ICRL：通过强化学习实现自我批判的内化

Abstract: Large language model-based agents make mistakes, yet critique can often guide the same model toward correct behavior. However, when critique is removed, the model may fail again on the same query, indicating that it has not internalized the critique’s guidance into its underlying capability. Meanwhile, a frozen critic cannot improve its feedback quality over time, limiting the potential for iterative self-improvement.

摘要： 基于大语言模型的智能体难免会犯错，但批判（Critique）往往能引导模型走向正确的行为。然而，一旦移除批判，模型在面对相同查询时可能会再次失败，这表明它尚未将批判的指导内化为其底层的能力。与此同时，固定的批判者（Critic）无法随时间推移提升其反馈质量，从而限制了迭代式自我改进的潜力。

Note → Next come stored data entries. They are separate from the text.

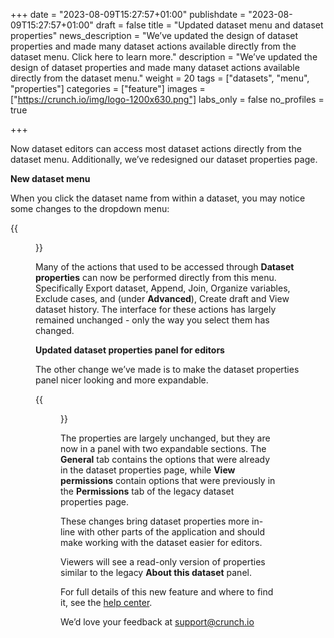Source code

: +++
date = "2023-08-09T15:27:57+01:00"
publishdate = "2023-08-09T15:27:57+01:00"
draft = false
title = "Updated dataset menu and dataset properties"
news_description = "We’ve updated the design of dataset properties and made many dataset actions available directly from the dataset menu. Click here to learn more."
description = "We’ve updated the design of dataset properties and made many dataset actions available directly from the dataset menu."
weight = 20
tags = ["datasets", "menu", "properties"]
categories = ["feature"]
images = ["https://crunch.io/img/logo-1200x630.png"]
labs_only = false
no_profiles = true

+++

Now dataset editors can access most dataset actions directly from the dataset menu. Additionally, we’ve redesigned our dataset properties page.

**New dataset menu**

When you click the dataset name from within a dataset, you may notice some changes to the dropdown menu:

{{<figure src="https://player-crunch-io.s3.amazonaws.com/help-crunch-io/screenshots/ds-properties-august-2023-01.png" width=600 class="img-fluid">}}

Many of the actions that used to be accessed through **Dataset properties** can now be performed directly from this menu. Specifically Export dataset, Append, Join, Organize variables, Exclude cases, and (under **Advanced**), Create draft and View dataset history. The interface for these actions has largely remained unchanged - only the way you select them has changed.

**Updated dataset properties panel for editors**

The other change we’ve made is to make the dataset properties panel nicer looking and more expandable.

{{<figure src="https://player-crunch-io.s3.amazonaws.com/help-crunch-io/screenshots/dataset-properties-announcement-02.png" class="img-fluid ">}}

The properties are largely unchanged, but they are now in a panel with two expandable sections. The **General** tab contains the options that were already in the dataset properties page, while **View permissions** contain options that were previously in the **Permissions** tab of the legacy dataset properties page.

These changes bring dataset properties more in-line with other parts of the application and should make working with the dataset easier for editors.

Viewers will see a read-only version of properties similar to the legacy **About this dataset** panel.

For full details of this new feature and where to find it, see the [help center](https://help.crunch.io/hc/en-us/articles/360040059632-Dataset-Properties).

We’d love your feedback at [support@crunch.io](mailto:support@crunch.io)
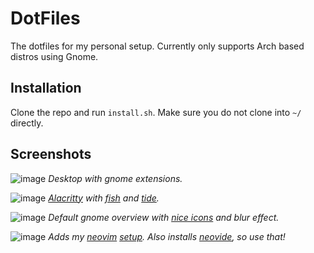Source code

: # DotFiles

The dotfiles for my personal setup.  Currently only supports Arch based distros using Gnome.

## Installation

Clone the repo and run `install.sh`.  Make sure you do not clone into `~/` directly.

## Screenshots

![image](https://user-images.githubusercontent.com/81622310/181455188-7a945390-8758-4bcf-8d50-ebf0683b19f6.png)
*Desktop with gnome extensions.*

![image](https://user-images.githubusercontent.com/81622310/181454707-cb86d1ae-7eef-4793-8a4f-6f6e17c0e2d5.png)
*[Alacritty](https://github.com/alacritty/alacritty) with [fish](https://github.com/fish-shell/fish-shell) and [tide](https://github.com/IlanCosman/tide).*

![image](https://user-images.githubusercontent.com/81622310/181458526-bda18060-eaa5-4119-a90f-eb8f80d81431.png)
*Default gnome overview with [nice icons](https://github.com/PapirusDevelopmentTeam/papirus-icon-theme) and blur effect.*

![image](https://user-images.githubusercontent.com/81622310/179122222-5815861b-6082-4fa6-b9be-4c14da944f65.png)
*Adds my [neovim](https://github.com/neovim/neovim) [setup](https://github.com/Alex-vZyl/NeovimConfig).  Also installs [neovide](https://github.com/neovide/neovide), so use that!*
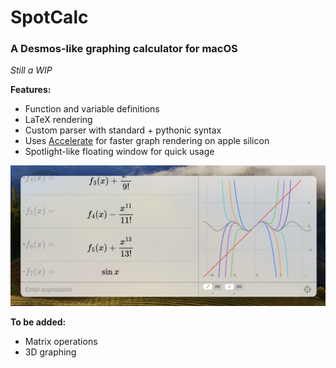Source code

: # SpotCalc
### A Desmos-like graphing calculator for macOS

*Still a WIP*

**Features:**
- Function and variable definitions
- LaTeX rendering
- Custom parser with standard + pythonic syntax
- Uses [Accelerate](https://developer.apple.com/documentation/accelerate) for faster graph rendering on apple silicon
- Spotlight-like floating window for quick usage

![Example photo](./example_screenshot.png)

**To be added:**
- Matrix operations
- 3D graphing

To address this, we propose learning to internalize self-critique with reinforcement learning (ICRL), a novel framework that jointly trains a solver and a critic from a shared backbone to convert critique-induced success into unassisted solver ability. The critic is rewarded based on the solver’s subsequent performance gain, incentivizing actionable feedback.

为了解决这一问题，我们提出了“通过强化学习实现自我批判内化”（ICRL）这一新框架。该框架通过共享的主干网络联合训练求解器（Solver）和批判者，旨在将批判引导下的成功转化为求解器独立解决问题的能力。批判者根据求解器随后的性能提升获得奖励，从而激励其提供更具可操作性的反馈。

To address the distribution shift between critique-conditioned and critique-free behavior, ICRL introduces a distribution-calibration re-weighting ratio that selectively transfers critique-guided improvements compatible with the solver’s own prompt distribution. Additionally, a role-wise group advantage estimation stabilizes joint optimization across the two roles. Together, these mechanisms ensure that the solver learns to improve itself without external critique, rather than becoming dependent on critique-conditioned behavior.

为了解决“批判条件下的行为”与“无批判行为”之间的分布偏移问题，ICRL 引入了一种分布校准重加权比率（distribution-calibration re-weighting ratio），有选择地迁移那些与求解器自身提示分布相兼容的、由批判引导的改进。此外，基于角色的组优势估计（role-wise group advantage estimation）稳定了两个角色之间的联合优化过程。这些机制共同确保了求解器学会如何在没有外部批判的情况下自我提升，而不是产生对批判条件的依赖。

We evaluate ICRL on diverse benchmarks spanning agentic and mathematical reasoning tasks, using Qwen3-4B and Qwen3-8B as backbones. Results show consistent improvements, with average gains of 6.4 points over GRPO on agentic tasks, and 7.0 points on mathematical reasoning. Notably, the learned 8B critic is comparable to 32B critics while using substantially fewer tokens. The code is available at this https URL.

我们在涵盖智能体任务和数学推理任务的多个基准测试中评估了 ICRL，并使用 Qwen3-4B 和 Qwen3-8B 作为主干网络。结果显示，模型性能得到了持续提升：在智能体任务上，相比 GRPO 平均提升了 6.4 个百分点；在数学推理任务上，平均提升了 7.0 个百分点。值得注意的是，训练出的 8B 批判者在性能上可与 32B 批判者媲美，且使用的 Token 数量显著更少。代码已在指定链接开源。